Opinion
No. 1:14-cv-01254
06-25-2015
( )
(Magistrate Judge Mehalchick)
ORDER
THE BACKGROUND OF THIS ORDER IS AS FOLLOWS:
On February 21, 2014, Plaintiff Kendall Watkins, currently incarcerated at Federal Correctional Institution - Allenwood, initiated the above-captioned action alleging that his medical needs went unmet during his incarceration at a separate federal correctional facility in Lewisburg, Pennsylvania. (Doc. No. 1 at 6-8.) During the course of this litigation, Plaintiff filed repeated motions asking the Court to order his transfer to another facility away from United States Penitentiary - Lewisburg. (Doc. Nos. 17, 19, 20.) On December 8, 2014, Plaintiff filed a motion to stay these proceedings until he had exhausted his administrative remedies within the corrections system as required by the Prison Litigation Reform Act ("PLRA"). (Doc. No. 25.) Plaintiff filed a motion to amend his complaint on January 9, 2015, attaching a revised complaint that clarified his claims and sought to add an additional defendant. (Doc. No. 29 at 1-2.) On this issue of exhaustion, Petitioner's amended complaint states that, "[Plaintiff] made a reasonable effort and was prevented by prison officials." (Doc. No. 29 ¶ 6.) That is the entirety of Plaintiff's pleading on the issue of exhaustion. (See id.) On January 20, 2015, Magistrate Judge Mehalchick issued a Report and Recommendation, in which she recommends that the Court dismiss Plaintiff's complaint without prejudice, because the PLRA requires exhaustion of administrative remedies prior to the filing of suit. (Doc. No. 30 at 2-3) (citing Ahmed v.

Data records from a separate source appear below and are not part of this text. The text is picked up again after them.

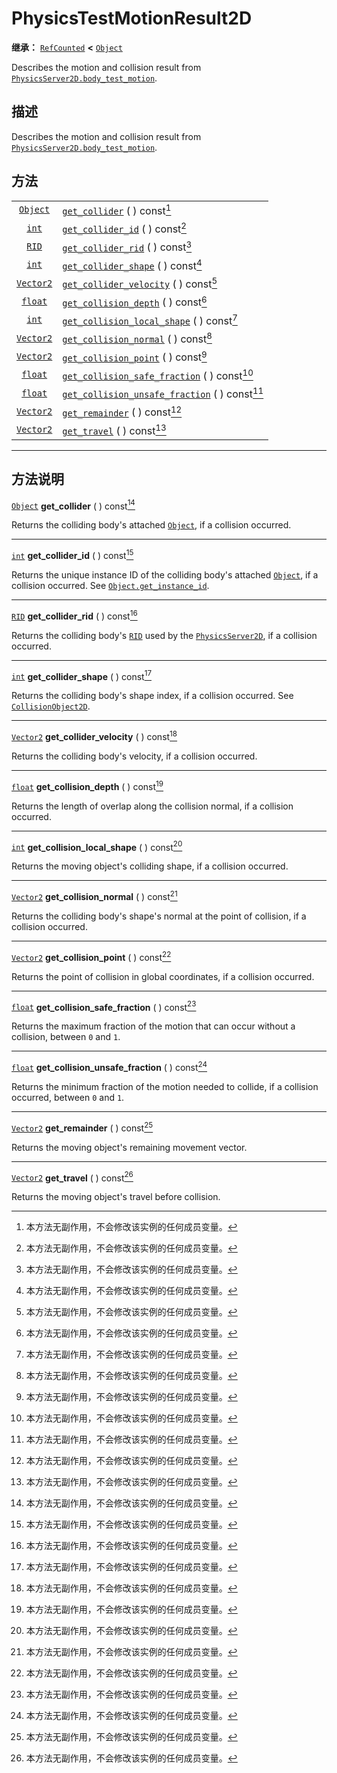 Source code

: <!-- ⚠ 请勿编辑本文件 ⚠ -->
<!-- 本文档使用脚本从 WeDot 引擎源码仓库生成。 -->
<!-- 生成脚本：https://github.com/WeDot-Engine/WeDot/tree/4.3/doc/tools/make_md.py； -->
<!-- 原文件：https://github.com/WeDot-Engine/WeDot/tree/4.3/doc/classes/PhysicsTestMotionResult2D.xml。 -->

<div id="_class_physicstestmotionresult2d"></div>

# PhysicsTestMotionResult2D

**继承：** [`RefCounted`](class_refcounted.md) **<** [`Object`](class_object.md)

Describes the motion and collision result from [`PhysicsServer2D.body_test_motion`](#class_physicsserver2d_method_body_test_motion).

## 描述

Describes the motion and collision result from [`PhysicsServer2D.body_test_motion`](#class_physicsserver2d_method_body_test_motion).

## 方法

|||
|:-:|:--|
| [`Object`](class_object.md)   | [`get_collider`](class_physicstestmotionresult2dmd#class_physicstestmotionresult2d_method_get_collider) ( ) const[^const]                                   |
| [`int`](class_int.md)         | [`get_collider_id`](class_physicstestmotionresult2dmd#class_physicstestmotionresult2d_method_get_collider_id) ( ) const[^const]                             |
| [`RID`](class_rid.md)         | [`get_collider_rid`](class_physicstestmotionresult2dmd#class_physicstestmotionresult2d_method_get_collider_rid) ( ) const[^const]                           |
| [`int`](class_int.md)         | [`get_collider_shape`](class_physicstestmotionresult2dmd#class_physicstestmotionresult2d_method_get_collider_shape) ( ) const[^const]                       |
| [`Vector2`](class_vector2.md) | [`get_collider_velocity`](class_physicstestmotionresult2dmd#class_physicstestmotionresult2d_method_get_collider_velocity) ( ) const[^const]                 |
| [`float`](class_float.md)     | [`get_collision_depth`](class_physicstestmotionresult2dmd#class_physicstestmotionresult2d_method_get_collision_depth) ( ) const[^const]                     |
| [`int`](class_int.md)         | [`get_collision_local_shape`](class_physicstestmotionresult2dmd#class_physicstestmotionresult2d_method_get_collision_local_shape) ( ) const[^const]         |
| [`Vector2`](class_vector2.md) | [`get_collision_normal`](class_physicstestmotionresult2dmd#class_physicstestmotionresult2d_method_get_collision_normal) ( ) const[^const]                   |
| [`Vector2`](class_vector2.md) | [`get_collision_point`](class_physicstestmotionresult2dmd#class_physicstestmotionresult2d_method_get_collision_point) ( ) const[^const]                     |
| [`float`](class_float.md)     | [`get_collision_safe_fraction`](class_physicstestmotionresult2dmd#class_physicstestmotionresult2d_method_get_collision_safe_fraction) ( ) const[^const]     |
| [`float`](class_float.md)     | [`get_collision_unsafe_fraction`](class_physicstestmotionresult2dmd#class_physicstestmotionresult2d_method_get_collision_unsafe_fraction) ( ) const[^const] |
| [`Vector2`](class_vector2.md) | [`get_remainder`](class_physicstestmotionresult2dmd#class_physicstestmotionresult2d_method_get_remainder) ( ) const[^const]                                 |
| [`Vector2`](class_vector2.md) | [`get_travel`](class_physicstestmotionresult2dmd#class_physicstestmotionresult2d_method_get_travel) ( ) const[^const]                                       |

<!-- rst-class:: classref-section-separator -->

---

## 方法说明

<div id="_class_physicstestmotionresult2d_method_get_collider"></div>

[`Object`](class_object.md) **get_collider** ( ) const[^const]<div id="class_physicstestmotionresult2d_method_get_collider"></div>

Returns the colliding body's attached [`Object`](class_object.md), if a collision occurred.

<!-- rst-class:: classref-item-separator -->

---

<div id="_class_physicstestmotionresult2d_method_get_collider_id"></div>

[`int`](class_int.md) **get_collider_id** ( ) const[^const]<div id="class_physicstestmotionresult2d_method_get_collider_id"></div>

Returns the unique instance ID of the colliding body's attached [`Object`](class_object.md), if a collision occurred. See [`Object.get_instance_id`](#class_object_method_get_instance_id).

<!-- rst-class:: classref-item-separator -->

---

<div id="_class_physicstestmotionresult2d_method_get_collider_rid"></div>

[`RID`](class_rid.md) **get_collider_rid** ( ) const[^const]<div id="class_physicstestmotionresult2d_method_get_collider_rid"></div>

Returns the colliding body's [`RID`](class_rid.md) used by the [`PhysicsServer2D`](class_physicsserver2d.md), if a collision occurred.

<!-- rst-class:: classref-item-separator -->

---

<div id="_class_physicstestmotionresult2d_method_get_collider_shape"></div>

[`int`](class_int.md) **get_collider_shape** ( ) const[^const]<div id="class_physicstestmotionresult2d_method_get_collider_shape"></div>

Returns the colliding body's shape index, if a collision occurred. See [`CollisionObject2D`](class_collisionobject2d.md).

<!-- rst-class:: classref-item-separator -->

---

<div id="_class_physicstestmotionresult2d_method_get_collider_velocity"></div>

[`Vector2`](class_vector2.md) **get_collider_velocity** ( ) const[^const]<div id="class_physicstestmotionresult2d_method_get_collider_velocity"></div>

Returns the colliding body's velocity, if a collision occurred.

<!-- rst-class:: classref-item-separator -->

---

<div id="_class_physicstestmotionresult2d_method_get_collision_depth"></div>

[`float`](class_float.md) **get_collision_depth** ( ) const[^const]<div id="class_physicstestmotionresult2d_method_get_collision_depth"></div>

Returns the length of overlap along the collision normal, if a collision occurred.

<!-- rst-class:: classref-item-separator -->

---

<div id="_class_physicstestmotionresult2d_method_get_collision_local_shape"></div>

[`int`](class_int.md) **get_collision_local_shape** ( ) const[^const]<div id="class_physicstestmotionresult2d_method_get_collision_local_shape"></div>

Returns the moving object's colliding shape, if a collision occurred.

<!-- rst-class:: classref-item-separator -->

---

<div id="_class_physicstestmotionresult2d_method_get_collision_normal"></div>

[`Vector2`](class_vector2.md) **get_collision_normal** ( ) const[^const]<div id="class_physicstestmotionresult2d_method_get_collision_normal"></div>

Returns the colliding body's shape's normal at the point of collision, if a collision occurred.

<!-- rst-class:: classref-item-separator -->

---

<div id="_class_physicstestmotionresult2d_method_get_collision_point"></div>

[`Vector2`](class_vector2.md) **get_collision_point** ( ) const[^const]<div id="class_physicstestmotionresult2d_method_get_collision_point"></div>

Returns the point of collision in global coordinates, if a collision occurred.

<!-- rst-class:: classref-item-separator -->

---

<div id="_class_physicstestmotionresult2d_method_get_collision_safe_fraction"></div>

[`float`](class_float.md) **get_collision_safe_fraction** ( ) const[^const]<div id="class_physicstestmotionresult2d_method_get_collision_safe_fraction"></div>

Returns the maximum fraction of the motion that can occur without a collision, between `0` and `1`.

<!-- rst-class:: classref-item-separator -->

---

<div id="_class_physicstestmotionresult2d_method_get_collision_unsafe_fraction"></div>

[`float`](class_float.md) **get_collision_unsafe_fraction** ( ) const[^const]<div id="class_physicstestmotionresult2d_method_get_collision_unsafe_fraction"></div>

Returns the minimum fraction of the motion needed to collide, if a collision occurred, between `0` and `1`.

<!-- rst-class:: classref-item-separator -->

---

<div id="_class_physicstestmotionresult2d_method_get_remainder"></div>

[`Vector2`](class_vector2.md) **get_remainder** ( ) const[^const]<div id="class_physicstestmotionresult2d_method_get_remainder"></div>

Returns the moving object's remaining movement vector.

<!-- rst-class:: classref-item-separator -->

---

<div id="_class_physicstestmotionresult2d_method_get_travel"></div>

[`Vector2`](class_vector2.md) **get_travel** ( ) const[^const]<div id="class_physicstestmotionresult2d_method_get_travel"></div>

Returns the moving object's travel before collision.

[^virtual]: 本方法通常需要用户覆盖才能生效。
[^const]: 本方法无副作用，不会修改该实例的任何成员变量。
[^vararg]: 本方法除了能接受在此处描述的参数外，还能够继续接受任意数量的参数。
[^constructor]: 本方法用于构造某个类型。
[^static]: 调用本方法无需实例，可直接使用类名进行调用。
[^operator]: 本方法描述的是使用本类型作为左操作数的有效运算符。
[^bitfield]: 这个值是由下列位标志构成位掩码的整数。
[^void]: 无返回值。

Dragovich, 297 F.3d 201, 209 n.9 (3d Cir. 2002); Oriakhi v. United States, 165 F. App'x 991, 993 (3d Cir. 2006)). In addition, Magistrate Judge Mehalchick recommends denying Plaintiff's motion to stay. (Doc. No. 30 at 3.)
Magistrate Judge Mehalchick recommends that the Court deny Plaintiff's motions for a transfer of facilities as moot because Plaintiff has already been transferred to FCI - Allenwood. (Doc. No. 30 at 3.) The Court agrees and will deny those motions as moot.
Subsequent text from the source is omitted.